DATASET: Begin

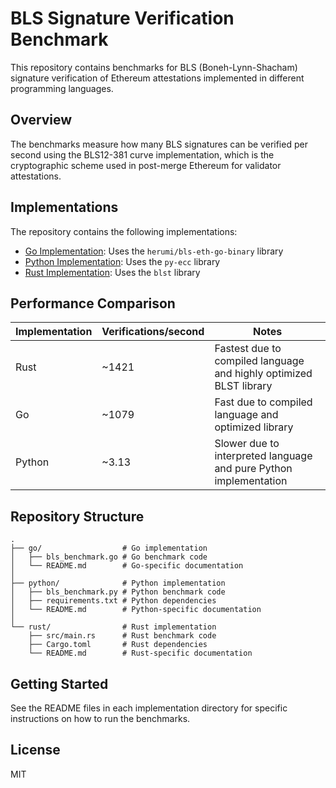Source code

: # BLS Signature Verification Benchmark

This repository contains benchmarks for BLS (Boneh-Lynn-Shacham) signature verification of Ethereum attestations implemented in different programming languages.

## Overview

The benchmarks measure how many BLS signatures can be verified per second using the BLS12-381 curve implementation, which is the cryptographic scheme used in post-merge Ethereum for validator attestations.

## Implementations

The repository contains the following implementations:

- [Go Implementation](./go/): Uses the `herumi/bls-eth-go-binary` library
- [Python Implementation](./python/): Uses the `py-ecc` library
- [Rust Implementation](./rust/): Uses the `blst` library

## Performance Comparison

| Implementation | Verifications/second | Notes |
|----------------|----------------------|-------|
| Rust           | ~1421                | Fastest due to compiled language and highly optimized BLST library |
| Go             | ~1079                | Fast due to compiled language and optimized library |
| Python         | ~3.13                | Slower due to interpreted language and pure Python implementation |

## Repository Structure

```
.
├── go/                  # Go implementation
│   ├── bls_benchmark.go # Go benchmark code
│   └── README.md        # Go-specific documentation
│
├── python/              # Python implementation
│   ├── bls_benchmark.py # Python benchmark code
│   ├── requirements.txt # Python dependencies
│   └── README.md        # Python-specific documentation
│
└── rust/                # Rust implementation
    ├── src/main.rs      # Rust benchmark code
    ├── Cargo.toml       # Rust dependencies
    └── README.md        # Rust-specific documentation
```

## Getting Started

See the README files in each implementation directory for specific instructions on how to run the benchmarks.

## License

MIT
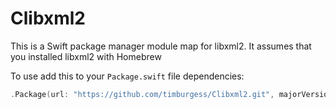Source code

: # Clibxml2
This is a Swift package manager module map for libxml2. It assumes that you installed libxml2 with Homebrew

To use add this to your `Package.swift` file dependencies: 
```swift
.Package(url: "https://github.com/timburgess/Clibxml2.git", majorVersion: 2)
```
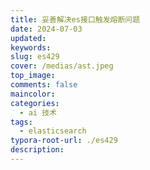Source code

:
 ```yaml
---
title: 妥善解决es接口触发熔断问题
date: 2024-07-03
updated:
keywords:
slug: es429
cover: /medias/ast.jpeg
top_image:
comments: false
maincolor:
categories:
  - ai 技术
tags:
  - elasticsearch
typora-root-url: ./es429
description:
---
```

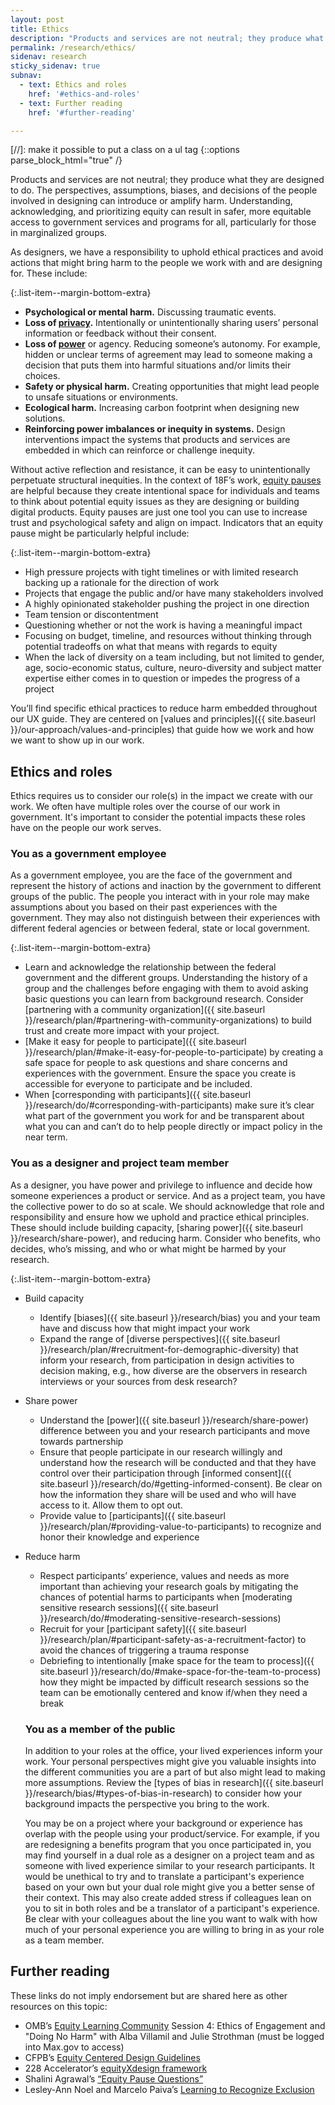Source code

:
 ```yaml
---
layout: post
title: Ethics
description: "Products and services are not neutral; they produce what they are designed to do. The perspectives, assumptions, biases, and decisions of the people involved in designing can introduce or amplify harm."
permalink: /research/ethics/
sidenav: research
sticky_sidenav: true
subnav:
  - text: Ethics and roles
    href: '#ethics-and-roles'
  - text: Further reading
    href: '#further-reading'

---
```

[//]: make it possible to put a class on a ul tag
{::options parse_block_html="true" /}

Products and services are not neutral; they produce what they are designed to do. The perspectives, assumptions, biases, and decisions of the people involved in designing can introduce or amplify harm. Understanding, acknowledging, and prioritizing equity can result in safer, more equitable access to government services and programs for all, particularly for those in marginalized groups. 

As designers, we have a responsibility to uphold ethical practices and avoid actions that might bring harm to the people we work with and are designing for. These include:

{:.list-item--margin-bottom-extra}
- **Psychological or mental harm.** Discussing traumatic events. 
- **Loss of [privacy]({{site.baseurl}}/research/privacy).** Intentionally or unintentionally sharing users’ personal information or feedback without their consent.
- **Loss of [power]({{site.baseurl}}/research/share-power)** or agency. Reducing someone’s autonomy. For example, hidden or unclear terms of agreement may lead to someone making a decision that puts them into harmful situations  and/or limits their choices.
- **Safety or physical harm.** Creating opportunities that might lead people to unsafe situations or environments.
- **Ecological harm.** Increasing carbon footprint when designing new solutions.
- **Reinforcing power imbalances or inequity in systems.** Design interventions impact the systems that products and services are embedded in which can reinforce or challenge inequity. 

Without active reflection and resistance, it can be easy to unintentionally perpetuate structural inequities. In the context of 18F’s work, [equity pauses](https://docs.google.com/document/d/1yCmrmijLeaa-xEtONNiLl8ape_cVi5CNXEEjqNHtOSA/edit?usp=drive_open&ouid=111004353698591399158)  are helpful because they create intentional space for individuals and teams to think about potential equity issues as they are designing or building digital products. Equity pauses are just one tool you can use to increase trust and psychological safety and align on impact. Indicators that an equity pause might be particularly helpful include:

{:.list-item--margin-bottom-extra}
- High pressure projects with tight timelines or with limited research backing up a rationale for the direction of work
- Projects that engage the public and/or have many stakeholders involved 
- A highly opinionated stakeholder pushing the project in one direction
- Team tension or discontentment
- Questioning whether or not the work is having a meaningful impact
- Focusing on budget, timeline, and resources without thinking through potential tradeoffs on what that means with regards to equity
- When the lack of diversity on a team including, but not limited to gender, age, socio-economic status, culture, neuro-diversity and subject matter expertise either comes in to question or impedes the progress of a project

You’ll find specific ethical practices to reduce harm embedded throughout our UX guide. They are centered on  [values and principles]({{ site.baseurl }}/our-approach/values-and-principles) that guide how we work and how we want to show up in our work. 

## Ethics and roles 

Ethics requires us to consider our role(s) in the impact we create with our work. We often have multiple roles over the course of our work in government. It's important to consider the potential impacts these roles have on the people our work serves.  

### You as a government employee

As a government employee, you are the face of the government and represent the history of actions and inaction by the government to different groups of the public. The people you interact with in your role may make assumptions about you based on their past experiences with the government. They may also not distinguish between their experiences with different federal agencies or between federal, state or local government. 

{:.list-item--margin-bottom-extra}
- Learn and acknowledge the relationship between the federal government and the different groups. Understanding the history of a group and the challenges before engaging with them to avoid asking basic questions you can learn from background research. Consider [partnering with a community organization]({{ site.baseurl }}/research/plan/#partnering-with-community-organizations) to build trust and create more impact with your project.
- [Make it easy for people to participate]({{ site.baseurl }}/research/plan/#make-it-easy-for-people-to-participate) by creating a safe space for people to ask questions and share concerns and experiences with the government. Ensure the space you create is accessible for everyone to participate and be included.
- When [corresponding with participants]({{ site.baseurl }}/research/do/#corresponding-with-participants) make sure it’s clear what part of the government you work for and be transparent about what you can and can’t do to help people directly or impact policy in the near term.

### You as a designer and project team member

As a designer, you have power and privilege to influence and decide how someone experiences a product or service. And as a project team, you have the collective power to do so at scale. We should acknowledge that role and responsibility and ensure how we uphold and practice ethical principles. These should include building capacity, [sharing power]({{ site.baseurl }}/research/share-power), and reducing harm. Consider who benefits, who decides, who’s missing, and who or what might be harmed by your research. 

{:.list-item--margin-bottom-extra}
- Build capacity 
  - Identify [biases]({{ site.baseurl }}/research/bias) you and your team have and discuss how that might impact your work
  - Expand the range of [diverse perspectives]({{ site.baseurl }}/research/plan/#recruitment-for-demographic-diversity) that inform your research, from participation in design activities to decision making, e.g., how diverse are the observers in research interviews or your sources from desk research?

- Share power
  - Understand the [power]({{ site.baseurl }}/research/share-power) difference between you and your research participants and move towards partnership 
  - Ensure that people participate in our research willingly and understand how the research will be conducted and that they have control over their participation through [informed consent]({{ site.baseurl }}/research/do/#getting-informed-consent). Be clear on how the information they share will be used and who will have access to it. Allow them to opt out.
  - Provide value to [participants]({{ site.baseurl }}/research/plan/#providing-value-to-participants) to recognize and honor  their knowledge and experience
- Reduce harm
  - Respect participants’ experience, values and needs as more important than achieving your research goals by mitigating the chances of potential harms to participants when [moderating sensitive research sessions]({{ site.baseurl }}/research/do/#moderating-sensitive-research-sessions)
  - Recruit for your [participant safety]({{ site.baseurl }}/research/plan/#participant-safety-as-a-recruitment-factor) to avoid the chances of triggering a trauma response
  - Debriefing to intentionally [make space for the team to process]({{ site.baseurl }}/research/do/#make-space-for-the-team-to-process) how they might be impacted by difficult research sessions so the team can be emotionally centered and know if/when they need a break

  ### You as a member of the public

  In addition to your roles at the office, your lived experiences inform your work. Your personal perspectives might give you valuable insights into the different communities you are a part of but also might lead to making more assumptions. Review the [types of bias in research]({{ site.baseurl }}/research/bias/#types-of-bias-in-research) to consider how your background impacts the perspective you bring to the work.

  You may be on a project where your background or experience has overlap with the people using your product/service. For example, if you are redesigning a benefits program that you once participated in, you may find yourself in a dual role as a designer on a project team and as someone with lived experience similar to your research participants. It would be unethical to try and to translate a participant's experience based on your own but your dual role might give you a better sense of their context. This may also create added stress if colleagues lean on you to sit in both roles and be a translator of a participant's experience. Be clear with your colleagues about the line you want to walk with how much of your personal experience you are willing to bring in as your role as a team member.  

## Further reading 

These links do not imply endorsement but are shared here as other resources on this topic:

- OMB’s [Equity Learning Community](https://community.max.gov/display/OMBExternal/Equity+Events+Recordings+and+Content) Session 4: Ethics of Engagement and "Doing No Harm" with Alba Villamil and Julie Strothman (must be logged into Max.gov to access) 
- CFPB’s [Equity Centered Design Guidelines](https://cfpb.github.io/design-system/guidelines/overview) 
- 228 Accelerator’s [equityXdesign framework](https://static1.squarespace.com/static/5e84f10a4ce9cb4742f5e0d5/t/5ec3fe2bbcfabb28349ba9af/1589902892717/equityXdesign+11.14.16.pdf)
- Shalini Agrawal’s [“Equity Pause Questions”](https://www.publicdesignforequity.org/resources/2020/5/25/equity-pause-questions-H71mB)
- Lesley-Ann Noel and Marcelo Paiva’s [Learning to Recognize Exclusion](https://uxpajournal.org/learning-recognize-exclusion/)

DATASET: End

__WHAT IS EXPECTED__.
Within the records above, work out on how many lines the string "decisions" appears, and give only that number.

__EXERCISE SOLUTION__.
2